Kieran (1979) investigated reasons accounting for the common misconception of the order of operations and alarmingly concluded that students’ issues stem from a much deeper problem than forgetting or not learning the material properly in class. The junior high school students, with which Kieran worked, did not see a need for the rules presented within the order of operations. Kieran argues that students must develop an intuitive need for bracket application within the order of operations, before they can learn the surrounding rules. This could be accomplished by having students work with arithmetic identities, instead of open-ended expressions.

Although teachers see ambiguity in solving an open-ended string of arithmetic operations, such as 2 + 4 x 5, students do not. Students tend to solve expressions based on how the items are listed, in a left-to-right fashion, consistent with their cultural tradition of reading and writing English. Therefore, the rules underlying operation order actually contradict students’ natural way of thinking. However, Kieran suggests that if an equation such as 3 x 5 =15 were replaced by 3 x 3+ 2 =15, students would realize that bracket usage is necessary to keep the equation balanced (Kieran, 1979).

Equality

Kieran’s (1979) theory assumes that students have a solid understanding of equations and the notion of equality. Readiness Indicator number 10 suggests that students are familiar with the properties of equality before entering Algebra I (Bottoms, 2003). However, equality is commonly misunderstood by beginning algebra students (Falkner, Levi, & Carpenter, 1999; Herscovics & Kieran, 1980; Kieran, 1981, 1989). Beginning algebra students tend to see the equal sign as a procedural marking that tells them “to do something,” or as a symbol that separates a problem from its answer, rather than a symbol of equivalence (Behr, Erlwanger, & Nichols, 1976, 1980). Even college calculus students have misconceptions about the true meaning of the equal sign (Clement, Narode, & Rosnick, 1981).
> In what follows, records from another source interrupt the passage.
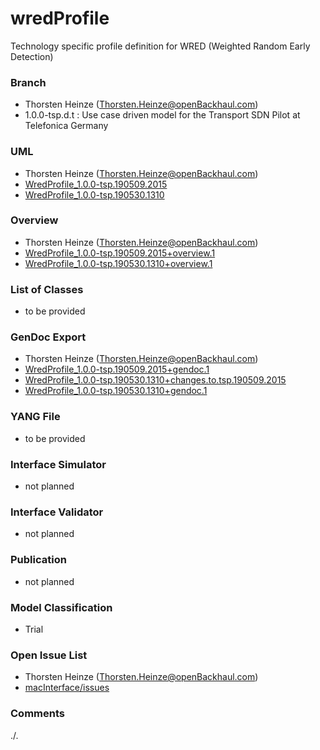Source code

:# wredProfile
Technology specific profile definition for WRED (Weighted Random Early Detection)

### Branch
- Thorsten Heinze (Thorsten.Heinze@openBackhaul.com)
- 1.0.0-tsp.d.t : Use case driven model for the Transport SDN Pilot at Telefonica Germany

### UML
- Thorsten Heinze (Thorsten.Heinze@openBackhaul.com)
- [WredProfile_1.0.0-tsp.190509.2015](./WredProfile_1.0.0-tsp.190509.2015.zip)
- [WredProfile_1.0.0-tsp.190530.1310](./WredProfile_1.0.0-tsp.190530.1310.zip)

### Overview 
- Thorsten Heinze (Thorsten.Heinze@openBackhaul.com)
- [WredProfile_1.0.0-tsp.190509.2015+overview.1](./WredProfile_1.0.0-tsp.190509.2015+overview.1.png)
- [WredProfile_1.0.0-tsp.190530.1310+overview.1](./WredProfile_1.0.0-tsp.190530.1310+overview.1.png)

### List of Classes
- to be provided

### GenDoc Export
- Thorsten Heinze (Thorsten.Heinze@openBackhaul.com)
- [WredProfile_1.0.0-tsp.190509.2015+gendoc.1](./WredProfile_1.0.0-tsp.190509.2015+gendoc.1.docx)
- [WredProfile_1.0.0-tsp.190530.1310+changes.to.tsp.190509.2015](./WredProfile_1.0.0-tsp.190530.1310+changes.to.tsp.190509.2015.docx)
- [WredProfile_1.0.0-tsp.190530.1310+gendoc.1](./WredProfile_1.0.0-tsp.190530.1310+gendoc.1.docx)

### YANG File
- to be provided

### Interface Simulator
- not planned 

### Interface Validator
- not planned

### Publication
- not planned

### Model Classification
- Trial

### Open Issue List
- Thorsten Heinze (Thorsten.Heinze@openBackhaul.com)
- [macInterface/issues](../../issues)

### Comments
./.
Kieran (1981) reviewed research addressing how students interpret the equal sign and uncovered that students, at all levels of education, lack awareness of its equivalence role. Students in high school and college tend to be more accepting of the equal sign’s symbolism for equivalence, however they still described the sign in terms of an operator symbol, with an operation on the left side and a result on the right. Carpenter, Levi, and Farnsworth (2000) further support Kieran’s conclusions by noting that elementary students believe the number immediately to the right of an equal sign needs be the answer to the calculation on the left hand side. For example, students filled in the number sentence 8 + 4 =  __ +5 with 12 or 17.
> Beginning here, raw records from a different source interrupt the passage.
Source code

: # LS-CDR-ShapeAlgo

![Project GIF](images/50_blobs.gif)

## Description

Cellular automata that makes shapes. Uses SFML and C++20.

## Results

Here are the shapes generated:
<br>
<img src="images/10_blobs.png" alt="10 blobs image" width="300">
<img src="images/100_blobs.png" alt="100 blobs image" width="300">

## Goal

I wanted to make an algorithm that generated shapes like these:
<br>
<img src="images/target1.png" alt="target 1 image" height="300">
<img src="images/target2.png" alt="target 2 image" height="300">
According to Carpenter et al. (2000), correct interpretation of the equal sign is essential to the learning of algebra, because algebraic reasoning is based on students’ ability to fully understand equality and appropriately use the equal sign for expressing generalizations. For example, the ability to manipulate and solve equations requires students to understand that the two sides of an equation are equivalent expressions and that every equation can be replaced by an equivalent equation (Kieran, 1981). However, Steinberg, Sleeman, and Ktorza (1990) showed that eighth- and ninth-grade algebra students have a weak understanding of equivalent equations.
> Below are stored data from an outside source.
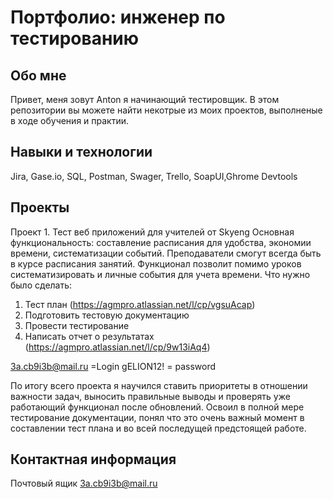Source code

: # Портфолио: инженер по тестированию
## Обо мне
Привет, меня зовут Anton я начинающий тестировщик.
В этом репозитории вы можете найти некотрые из моих проектов, выполненые в ходе обучения и практии.
## Навыки и технологии
Jira, Gase.io, SQL, Postman, Swager, Trello, SoapUI,Ghrome Devtools
## Проекты
Проект 1. Тест веб приложений для учителей от Skyeng
Основная функциональность: составление расписания для удобства, экономии времени, систематизации событий. 
Преподаватели смогут всегда быть в курсе расписания занятий.
Функционал позволит помимо уроков систематизировать и личные события для учета времени.
Что нужно было сделать:
1. Тест план (https://agmpro.atlassian.net/l/cp/vgsuAcap)
1. Подготовить тестовую документацию
1. Провести тестирование
1. Написать отчет о результатах (https://agmpro.atlassian.net/l/cp/9w13iAq4)

3a.cb9i3b@mail.ru =Login 
gELION12! = password

По итогу всего проекта я научился ставить приоритеты в отношении важности задач, выносить правильные выводы и проверять уже работающий 
функционал после обновлений. Освоил в полной мере тестирование документации, понял что это очень важный момент в составлении тест плана
и во всей последущей предстоящей работе.
## Контактная информация
Почтовый ящик 3a.cb9i3b@mail.ru
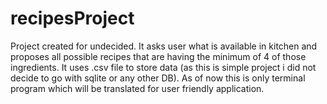 # recipesProject
Project created for undecided. It asks user what is available in kitchen and proposes all possible recipes that are having the minimum of 4 of those ingredients. It uses .csv file to store data (as this is simple project i did not decide to go with sqlite or any other DB). 
As of now this is only terminal program which will be translated for user friendly application.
Kieran (1981) believes that in order to construct meaning while learning algebra, the notion of the equal sign needs to be expanded while working with arithmetic equalities prior to the introduction of algebra. If this notion were built from students’ arithmetic knowledge, the students could acquire an intuitive understanding of the meaning of an equation and gradually transform their understanding into that required for algebra. Similarly, Booth (1986) notes that in arithmetic the equal sign should not be read as “makes”, as in “2 plus 3 makes 5” (Booth, 1986), but instead as “2 plus 3 is equivalent to 5”, addressing set cardinality.